[Data extracted from a collection]

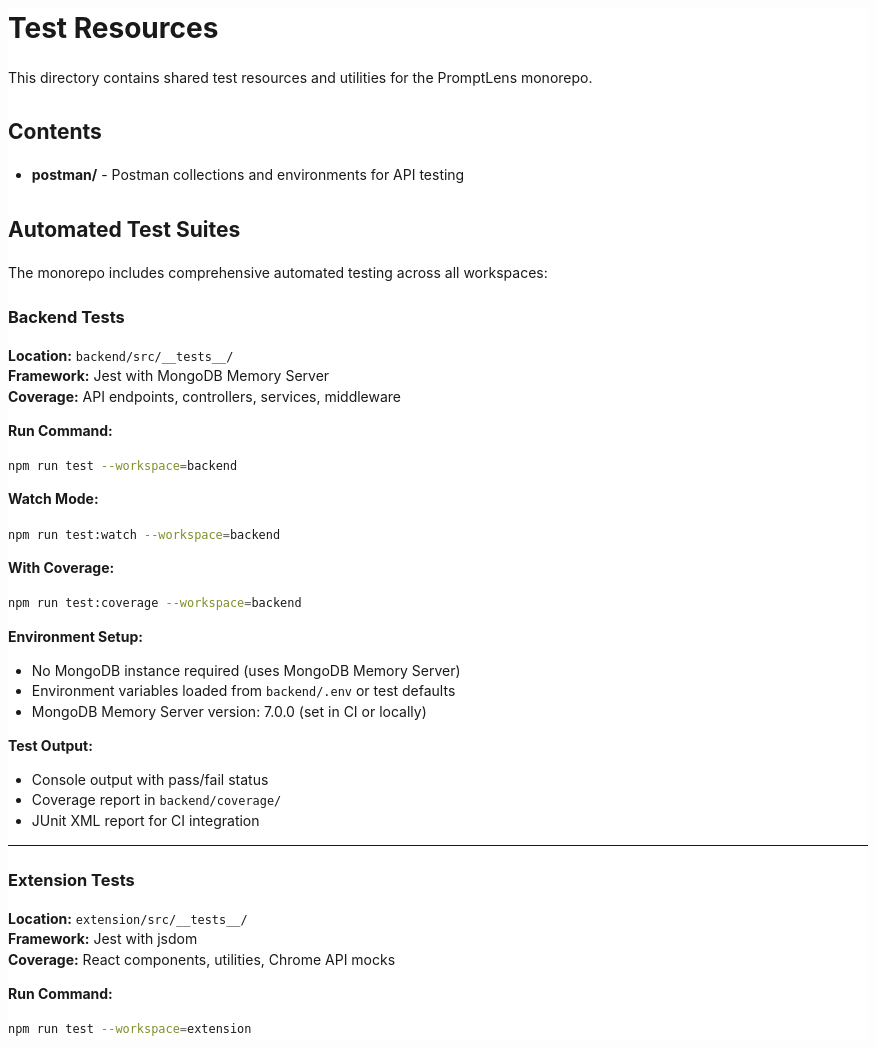 # Test Resources

This directory contains shared test resources and utilities for the PromptLens monorepo.

## Contents

- **postman/** - Postman collections and environments for API testing

## Automated Test Suites

The monorepo includes comprehensive automated testing across all workspaces:

### Backend Tests

**Location:** `backend/src/__tests__/`  
**Framework:** Jest with MongoDB Memory Server  
**Coverage:** API endpoints, controllers, services, middleware

**Run Command:**
```bash
npm run test --workspace=backend
```

**Watch Mode:**
```bash
npm run test:watch --workspace=backend
```

**With Coverage:**
```bash
npm run test:coverage --workspace=backend
```

**Environment Setup:**
- No MongoDB instance required (uses MongoDB Memory Server)
- Environment variables loaded from `backend/.env` or test defaults
- MongoDB Memory Server version: 7.0.0 (set in CI or locally)

**Test Output:**
- Console output with pass/fail status
- Coverage report in `backend/coverage/`
- JUnit XML report for CI integration

---

### Extension Tests

**Location:** `extension/src/__tests__/`  
**Framework:** Jest with jsdom  
**Coverage:** React components, utilities, Chrome API mocks

**Run Command:**
```bash
npm run test --workspace=extension
```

= What you have to do =
Please retype the data exactly, but do not carry over any picture.

= Exercise output =
 # Test Resources

This directory contains shared test resources and utilities for the PromptLens monorepo.

## Contents

- **postman/** - Postman collections and environments for API testing

## Automated Test Suites

The monorepo includes comprehensive automated testing across all workspaces:

### Backend Tests

**Location:** `backend/src/__tests__/`  
**Framework:** Jest with MongoDB Memory Server  
**Coverage:** API endpoints, controllers, services, middleware

**Run Command:**
```bash
npm run test --workspace=backend
```

**Watch Mode:**
```bash
npm run test:watch --workspace=backend
```

**With Coverage:**
```bash
npm run test:coverage --workspace=backend
```

**Environment Setup:**
- No MongoDB instance required (uses MongoDB Memory Server)
- Environment variables loaded from `backend/.env` or test defaults
- MongoDB Memory Server version: 7.0.0 (set in CI or locally)

**Test Output:**
- Console output with pass/fail status
- Coverage report in `backend/coverage/`
- JUnit XML report for CI integration

---

### Extension Tests

**Location:** `extension/src/__tests__/`  
**Framework:** Jest with jsdom  
**Coverage:** React components, utilities, Chrome API mocks

**Run Command:**
```bash
npm run test --workspace=extension
```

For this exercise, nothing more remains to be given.